Some adaptations were made to write mathematical notation on
the keyboard:
1. "a^b" means
"a to the power b" or "a with superscript b".
2. "a_b" means
"a with the subscript b".
3. "<="
means "less than or equal to".
4. "Theta"
is the Greek capital theta.
Purposes of the Course
- Learn to estimate and use information on running time:
This is covered in Chapters 1-4 and in Appendix B. There
are a couple of points that could be emphazied more. First,
worst-case run time can be more important that average-run time
if the algorithm is used in a time-critical application such
as controlling a robot's response to pontentially dangerous situations. Second,
although our study of average-case run times assumes all initial
situations are equally likely, this assumption may fail.
In that case, we can be misled. For example, the average
running time for Quicksort is better than for Mergesort but if
input is frequently sorted, then Quicksort may be slower.

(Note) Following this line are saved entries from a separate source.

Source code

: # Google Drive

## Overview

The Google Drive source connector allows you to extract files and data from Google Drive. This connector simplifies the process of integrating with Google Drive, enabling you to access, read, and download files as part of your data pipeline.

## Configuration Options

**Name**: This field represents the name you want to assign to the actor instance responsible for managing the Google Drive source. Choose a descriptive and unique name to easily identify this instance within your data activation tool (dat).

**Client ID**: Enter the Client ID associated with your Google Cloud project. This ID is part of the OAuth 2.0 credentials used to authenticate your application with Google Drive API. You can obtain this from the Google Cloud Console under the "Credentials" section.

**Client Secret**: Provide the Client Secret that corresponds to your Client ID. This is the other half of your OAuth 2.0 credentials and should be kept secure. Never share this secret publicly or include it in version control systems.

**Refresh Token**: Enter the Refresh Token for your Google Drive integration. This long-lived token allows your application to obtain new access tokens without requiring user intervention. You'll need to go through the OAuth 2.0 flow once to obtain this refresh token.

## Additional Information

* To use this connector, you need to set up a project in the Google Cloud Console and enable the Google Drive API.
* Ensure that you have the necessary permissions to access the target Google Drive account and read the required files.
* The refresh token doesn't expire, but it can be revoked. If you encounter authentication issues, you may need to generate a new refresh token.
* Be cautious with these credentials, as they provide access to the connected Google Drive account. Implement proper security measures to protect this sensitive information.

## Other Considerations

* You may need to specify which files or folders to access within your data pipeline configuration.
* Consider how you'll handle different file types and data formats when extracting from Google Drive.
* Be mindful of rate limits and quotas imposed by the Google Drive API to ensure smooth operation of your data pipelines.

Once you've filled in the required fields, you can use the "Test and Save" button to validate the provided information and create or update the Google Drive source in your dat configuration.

- Learn to recognize different types of algorithms and their
strengths and weaknesses: Some information on this
is given at the start of the notes for Chapters 2-4.
- Be introduced to the subject of obtain lower bounds for
problems: See Chapters 7 and 8.
- Learn some things about designing algorithms:
Mostly this is learning by studying algorithms. In general,
designing an efficient algorithm for a new problem is difficult. There
are some general principles to keep in mind.

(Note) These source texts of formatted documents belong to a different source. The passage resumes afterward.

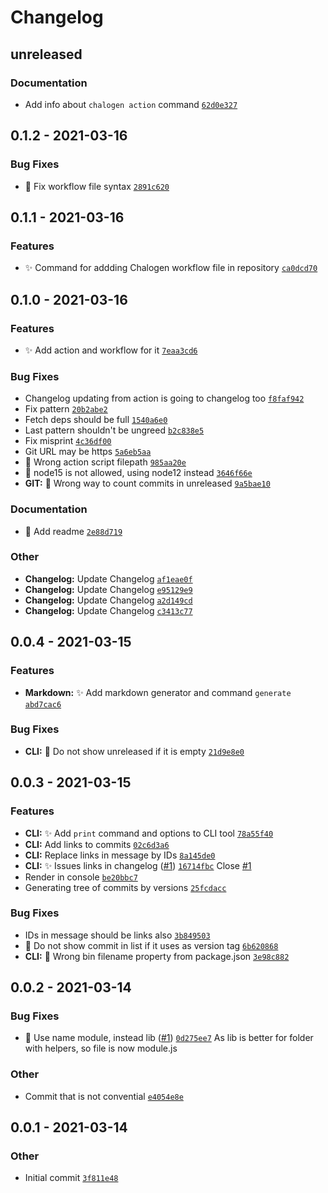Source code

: # Changelog

## unreleased

### Documentation

- Add info about `chalogen action` command [`62d0e327`](https://github.com/AlexxNB/chalogen/commit/62d0e32764c83ec3339b48e7a880ba30b822fa15)

## 0.1.2 - 2021-03-16

### Bug Fixes

- 🐛 Fix workflow file syntax [`2891c620`](https://github.com/AlexxNB/chalogen/commit/2891c620b4b29faa28cf40d481cec94552ddff07)

## 0.1.1 - 2021-03-16

### Features

- ✨ Command for addding Chalogen workflow file in repository [`ca0dcd70`](https://github.com/AlexxNB/chalogen/commit/ca0dcd700f8808c6ca8ddf664055cb405fddcb57)

## 0.1.0 - 2021-03-16

### Features

- ✨ Add action and workflow for it [`7eaa3cd6`](https://github.com/AlexxNB/chalogen/commit/7eaa3cd63878db6deabaa1a291de426a63cd8cf1)

### Bug Fixes

- Changelog updating from action is going to changelog too [`f8faf942`](https://github.com/AlexxNB/chalogen/commit/f8faf94215e1e407f2bfae2e4022d405d441fdeb)
- Fix pattern [`20b2abe2`](https://github.com/AlexxNB/chalogen/commit/20b2abe2ba2c0d1c534ffabef254903905ce5eb2)
- Fetch deps should be full [`1540a6e0`](https://github.com/AlexxNB/chalogen/commit/1540a6e08cfe4fc0b2b3f1719643ce81b6c1ccb6)
- Last pattern shouldn't be ungreed [`b2c838e5`](https://github.com/AlexxNB/chalogen/commit/b2c838e574b02f790720cfab78fa36fe704b0602)
- Fix misprint [`4c36df00`](https://github.com/AlexxNB/chalogen/commit/4c36df007b7f2a8cfe6b1dd19b08c4915e90f4a4)
- Git URL may be https [`5a6eb5aa`](https://github.com/AlexxNB/chalogen/commit/5a6eb5aa26e65e301b81fbda98f83f6e969ea8c0)
- 🐛 Wrong action script filepath [`985aa20e`](https://github.com/AlexxNB/chalogen/commit/985aa20ec9089996107239b543703f3f096ff2be)
- 🐛 node15 is not allowed, using node12 instead [`3646f66e`](https://github.com/AlexxNB/chalogen/commit/3646f66e02d7dede5775cafd22dc5620d20ffa15)
- **GIT:** 🐛 Wrong way to count commits in unreleased [`9a5bae10`](https://github.com/AlexxNB/chalogen/commit/9a5bae105b2947bef2bb85185308c5625246f4ee)

### Documentation

- 📝 Add readme [`2e88d719`](https://github.com/AlexxNB/chalogen/commit/2e88d7195e78a806594fb0bbab6c6e0b4815f1c4)

### Other

- **Changelog:** Update Changelog [`af1eae0f`](https://github.com/AlexxNB/chalogen/commit/af1eae0f1d2283c139f097c2eb79bf9fabec116b)
- **Changelog:** Update Changelog [`e95129e9`](https://github.com/AlexxNB/chalogen/commit/e95129e903d21ee32239014a64572cb750448e9a)
- **Changelog:** Update Changelog [`a2d149cd`](https://github.com/AlexxNB/chalogen/commit/a2d149cd5d7cc2dec99a5b31600d5821e5e0cf7f)
- **Changelog:** Update Changelog [`c3413c77`](https://github.com/AlexxNB/chalogen/commit/c3413c7783cc433a3b45e388c2d20c9b7a83f766)

## 0.0.4 - 2021-03-15

### Features

- **Markdown:** ✨ Add markdown generator and command `generate` [`abd7cac6`](https://github.com/AlexxNB/chalogen/commit/abd7cac6a698b4402af22a5593e5c7e93a4bfd64)

### Bug Fixes

- **CLI:** 🐛 Do not show unreleased if it is empty [`21d9e8e0`](https://github.com/AlexxNB/chalogen/commit/21d9e8e0cdf0f63775af36bd6f54193264041e5b)

## 0.0.3 - 2021-03-15

### Features

- **CLI:** ✨ Add `print` command and options to CLI tool [`78a55f40`](https://github.com/AlexxNB/chalogen/commit/78a55f408ff3af4449fa4f3222897aa2f7f2353b)
- **CLI:** Add links to commits [`02c6d3a6`](https://github.com/AlexxNB/chalogen/commit/02c6d3a6c9b99f702840ac7d2f984def4a5e250d)
- **CLI:** Replace links in message by IDs [`8a145de0`](https://github.com/AlexxNB/chalogen/commit/8a145de0c423529264e3ff157e01dfbd233c8a63)
- **CLI:** ✨ Issues links in changelog ([#1](https://github.com/AlexxNB/chalogen/issues/1)) [`16714fbc`](https://github.com/AlexxNB/chalogen/commit/16714fbc070665cf9109dd5e99533489af71b61c)
Close [#1](https://github.com/AlexxNB/chlogen/issues/1)
- Render in console [`be20bbc7`](https://github.com/AlexxNB/chalogen/commit/be20bbc74dd83eb1ffb694bd6afd04b82168ba9f)
- Generating tree of commits by versions [`25fcdacc`](https://github.com/AlexxNB/chalogen/commit/25fcdacccc0a2beb6f65e1b7e65255421604c177)

### Bug Fixes

- IDs in message should be links also [`3b849503`](https://github.com/AlexxNB/chalogen/commit/3b8495031db234aa680425ad1ef47b92a561510f)
- 🐛 Do not show commit in list if it uses as version tag [`6b620868`](https://github.com/AlexxNB/chalogen/commit/6b620868e2b1af40d409903970a074d185b472ad)
- **CLI:** 🐛 Wrong bin filename property from package.json [`3e98c882`](https://github.com/AlexxNB/chalogen/commit/3e98c8823b02563192cbccf98d8076c8be041c13)

## 0.0.2 - 2021-03-14

### Bug Fixes

- 🐛 Use name module, instead lib ([#1](https://github.com/AlexxNB/chalogen/issues/1)) [`0d275ee7`](https://github.com/AlexxNB/chalogen/commit/0d275ee7b02e237b777ff5cba273cce447d32ff9)
As lib is better for folder with helpers, so file is now module.js

### Other

- Commit that is not convential [`e4054e8e`](https://github.com/AlexxNB/chalogen/commit/e4054e8ef10f8aa65aa73447ec3341002ae1d5c7)

## 0.0.1 - 2021-03-14

### Other

- Initial commit [`3f811e48`](https://github.com/AlexxNB/chalogen/commit/3f811e48de72ff4bb9f08853079b677e3034c762)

- Try to solve the problem by thinking in terms of an algorithm
type.
- Be open to the idea of keeping track of additional data in
designing an algorithm. Examples where this is needed:
Exercises 2.42 and 3.33, the D^(k)[i][j]
arrays in Floyd's algorithm (without them, there's no smaller
problem to build on for dynamic programming!), the touch[ ] array in Dijkstra's algorithm
(although this could be considered just a matter of efficiency)

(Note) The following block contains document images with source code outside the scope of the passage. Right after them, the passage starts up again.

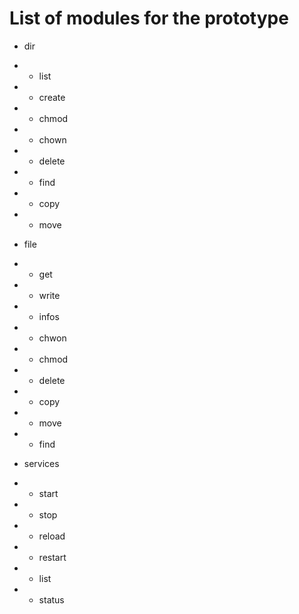# List of modules for the prototype

* dir
* * list
* * create
* * chmod
* * chown
* * delete
* * find
* * copy
* * move

* file
* * get
* * write
* * infos
* * chwon
* * chmod
* * delete
* * copy
* * move
* * find

* services
* * start
* * stop
* * reload
* * restart
* * list
* * status
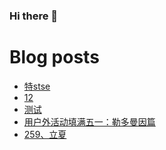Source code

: ### Hi there 👋

<!--
**rebron1900/rebron1900** is a ✨ _special_ ✨ repository because its `README.md` (this file) appears on your GitHub profile.

Here are some ideas to get you started:

- 🔭 I’m currently working on ...
- 🌱 I’m currently learning ...
- 👯 I’m looking to collaborate on ...
- 🤔 I’m looking for help with ...
- 💬 Ask me about ...
- 📫 How to reach me: ...
- 😄 Pronouns: ...
- ⚡ Fun fact: ...
-->



# Blog posts
<!-- BLOG-POST-LIST:START -->
- [特stse](https://1900.live/te-stse/)
- [12](https://1900.live/12/)
- [测试](https://1900.live/ce-shi/)
- [用户外活动填满五一：勒多曼因篇](https://1900.live/yong-hu-wai-huo-dong-tian-man-wu-yi-wa-wu-shan-pian-2/)
- [259、立夏](https://1900.live/259zhu-li-xia/)
<!-- BLOG-POST-LIST:END -->

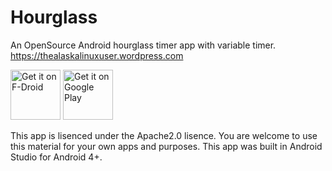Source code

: Hourglass
=========
An OpenSource Android hourglass timer app with variable timer. 
https://thealaskalinuxuser.wordpress.com

<a href="https://f-droid.org/repository/browse/?fdid=com.alaskalinuxuser.hourglass" target="_blank">
<img src="https://f-droid.org/badge/get-it-on.png" alt="Get it on F-Droid" height="80"/></a>
<a href="https://play.google.com/store/apps/details?id=com.alaskalinuxuser.hourglass" target="_blank">
<img src="https://play.google.com/intl/en_us/badges/images/generic/en-play-badge.png" alt="Get it on Google Play" height="80"/></a>

This app is lisenced under the Apache2.0 lisence. You are welcome to use this material for your own apps and purposes. This app was built in Android Studio for Android 4+.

- If numbers are involved, sorting may improve efficiency. (Kruskal's
algorithm sorts edges, sorting is done in the 0-1 Knapsack problem
to obtain an order for making decisions, and there are many other
examples)
- Keeping track of additional data may improve efficiency.
- Appropriate data structures may improve efficiency.
This may be as simple as a sorted list (noted earlier), or may
be more complex as in Kruskal's algorithm.
Brief Notes on Neapolitan and Naimipour Text
Ch. 1 Ch. 2 Ch.
3 Ch. 4 Ch. 5 App.
A App. B
You can step through some of the algorithms
in the text by going to http://students.ceid.upatras.gr/~papagel/, clicking on "Algorithms Tutoring Web Page",
and choosing an algorithm. (Thanks to Long Huynh, 188 student,
Spring 2000.)
- page vii: Read to learn about the nature
of the text.
- page viii: Read to get a quick overview of the
text.
Chapter
1
- page 26: You can do arithmetic with O(...)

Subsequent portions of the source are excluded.